Yours first priority is to back up your entire site as well as databases. This means now, you have the copy of your entire site and slowly you can clean your site to make it secure and faster.
Then delete the contents in wp-content/plugins/directory as by deleting this you will not be losing or breaking your site. So first delete such third party plugins.
Plugins can be installed again without any difficulties from the WordPress plugin directory. It is important to delete the entire plugin directory instead of deleting some plugins. On the other hand deleting only some files of plugin directory can put you in the stage of your site where it can become completely non-operable.
Usually it is important to keep one theme in the theme directory. That theme should have been the theme that you are currently using. Delete all the other themes including the default WordPress theme so that ultimately, your site becomes faster and leaner.
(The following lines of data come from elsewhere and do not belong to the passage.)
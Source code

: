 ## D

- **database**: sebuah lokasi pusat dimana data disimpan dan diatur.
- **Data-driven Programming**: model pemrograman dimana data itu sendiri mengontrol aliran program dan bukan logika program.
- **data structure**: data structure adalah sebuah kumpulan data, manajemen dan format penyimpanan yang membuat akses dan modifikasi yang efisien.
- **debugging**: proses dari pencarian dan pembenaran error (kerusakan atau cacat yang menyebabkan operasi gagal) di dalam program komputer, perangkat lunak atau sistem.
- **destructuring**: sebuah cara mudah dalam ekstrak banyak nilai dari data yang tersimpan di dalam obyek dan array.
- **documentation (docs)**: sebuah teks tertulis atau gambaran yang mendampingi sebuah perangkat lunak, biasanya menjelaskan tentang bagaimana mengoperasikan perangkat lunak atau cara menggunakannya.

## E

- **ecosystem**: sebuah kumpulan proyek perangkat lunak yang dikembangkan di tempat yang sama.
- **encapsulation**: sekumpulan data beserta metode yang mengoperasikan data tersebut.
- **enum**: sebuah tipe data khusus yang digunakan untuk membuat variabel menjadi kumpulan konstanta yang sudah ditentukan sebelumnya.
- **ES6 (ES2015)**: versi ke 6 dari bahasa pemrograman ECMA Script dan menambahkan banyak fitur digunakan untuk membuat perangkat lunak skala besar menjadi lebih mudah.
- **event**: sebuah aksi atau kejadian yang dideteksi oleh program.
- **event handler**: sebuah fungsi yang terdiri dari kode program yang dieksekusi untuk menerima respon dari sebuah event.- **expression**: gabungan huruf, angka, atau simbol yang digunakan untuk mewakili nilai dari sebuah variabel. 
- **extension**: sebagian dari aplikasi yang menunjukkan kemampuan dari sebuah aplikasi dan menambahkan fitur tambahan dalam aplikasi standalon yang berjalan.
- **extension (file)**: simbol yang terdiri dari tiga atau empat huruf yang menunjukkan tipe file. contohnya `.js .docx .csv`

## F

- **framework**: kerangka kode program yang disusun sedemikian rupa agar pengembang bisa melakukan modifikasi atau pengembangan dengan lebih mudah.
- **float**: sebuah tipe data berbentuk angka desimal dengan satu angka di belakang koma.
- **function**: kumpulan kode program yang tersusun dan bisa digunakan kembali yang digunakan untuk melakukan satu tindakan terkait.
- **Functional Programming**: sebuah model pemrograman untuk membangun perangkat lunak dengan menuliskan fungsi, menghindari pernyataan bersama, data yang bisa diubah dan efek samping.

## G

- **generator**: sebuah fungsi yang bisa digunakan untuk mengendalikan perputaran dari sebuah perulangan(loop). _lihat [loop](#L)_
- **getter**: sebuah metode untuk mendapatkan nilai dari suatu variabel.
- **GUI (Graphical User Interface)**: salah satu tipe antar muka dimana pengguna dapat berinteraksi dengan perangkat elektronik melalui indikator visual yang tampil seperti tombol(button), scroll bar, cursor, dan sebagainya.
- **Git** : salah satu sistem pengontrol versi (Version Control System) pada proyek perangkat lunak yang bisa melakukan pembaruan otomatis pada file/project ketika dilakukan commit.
Be careful if you are using child theme of current theme then do not delete the child theme as well as that of the main theme and delete all the other themes instead.
Check both wp-admin and wp-includes directory from the hosting side and both of these directories never receive new files and folders and if you see some changes in those directories then removed those additional files and folders.
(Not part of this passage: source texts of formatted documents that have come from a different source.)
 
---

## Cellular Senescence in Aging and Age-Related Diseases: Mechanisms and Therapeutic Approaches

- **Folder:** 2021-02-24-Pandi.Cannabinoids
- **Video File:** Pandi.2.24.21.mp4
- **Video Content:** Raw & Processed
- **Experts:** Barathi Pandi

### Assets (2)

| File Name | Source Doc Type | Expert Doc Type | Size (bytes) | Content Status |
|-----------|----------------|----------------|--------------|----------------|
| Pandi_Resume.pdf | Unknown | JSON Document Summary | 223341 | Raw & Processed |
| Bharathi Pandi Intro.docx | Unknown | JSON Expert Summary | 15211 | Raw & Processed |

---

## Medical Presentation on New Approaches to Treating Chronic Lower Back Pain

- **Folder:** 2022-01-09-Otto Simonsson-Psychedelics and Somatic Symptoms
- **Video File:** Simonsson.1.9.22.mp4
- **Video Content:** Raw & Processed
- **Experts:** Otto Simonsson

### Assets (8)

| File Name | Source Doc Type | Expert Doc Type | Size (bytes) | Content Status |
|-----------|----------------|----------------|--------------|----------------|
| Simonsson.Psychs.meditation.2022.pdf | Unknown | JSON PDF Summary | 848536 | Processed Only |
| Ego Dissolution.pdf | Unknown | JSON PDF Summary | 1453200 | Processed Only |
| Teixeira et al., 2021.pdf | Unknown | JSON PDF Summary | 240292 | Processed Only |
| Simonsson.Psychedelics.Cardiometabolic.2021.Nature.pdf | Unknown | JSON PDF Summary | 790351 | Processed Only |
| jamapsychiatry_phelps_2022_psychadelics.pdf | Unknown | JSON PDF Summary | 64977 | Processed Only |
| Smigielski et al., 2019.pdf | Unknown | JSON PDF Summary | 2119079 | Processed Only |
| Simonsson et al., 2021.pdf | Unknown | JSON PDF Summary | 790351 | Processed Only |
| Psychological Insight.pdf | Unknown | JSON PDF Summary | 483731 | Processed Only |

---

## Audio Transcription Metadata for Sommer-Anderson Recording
Check out for old WordPress backups and installations and remove those installations in order to create clean wordpress environments. Though the main site can be secure, but the older WordPress installation could provide the back door entry to hackers so removes them immediately.
If your site hosting has he permission of SSH then you can check with some commands, and check whether there has been some changes to your site in the last two days. It is important to use some security plugins or some third party firewall tools like site point or Wordfence, and run the complete scan of your site and then find out whether there is some sort of malicious codes that has been injected to your site.
It is important to use, secure firewall in order to understand how your site runs in server. Most of files complex regular expressions and signature infections on databases should be looked into detail as most of these are used with unix command line tools or inside of CPanel and this should be looked in complete detail.
It is important to observe how databases work and how malware infections affected on your sites and then you can find these in complete detail, by completely looking forward how these sites can secure completely. Update your sites completely; update WordPress sites, plugins and themes. Remove such unused themes, plugins completely and this can make your site run smoothly.
Now, your site is running on everything from newer versions, and though your site is malicious, still everything on the server side is now running smoothly. It is important to change all passwords of users as well as that of administrative passwords so as to run your site smoothly. Scan with security add-ons and if the scan takes longer to continue then this means that, yours sites have some malicious code injection and it is important to clean your site completely.
Then such scans, will show long list of infected files, so take your time and see the list of infected files to understand about such malicious links and then detect and find out the results of it and then remove such links immediately so as to make your site clean and completely faster to run with sites.
Do scan after scan, till the list of links showed the result that shows that your site is completely cleaner and faster to run and this makes your site cleaner and faster. After completely cleaning up your site, it is important to install security plugins so that your site remains securely and that makes the running up your site up and running.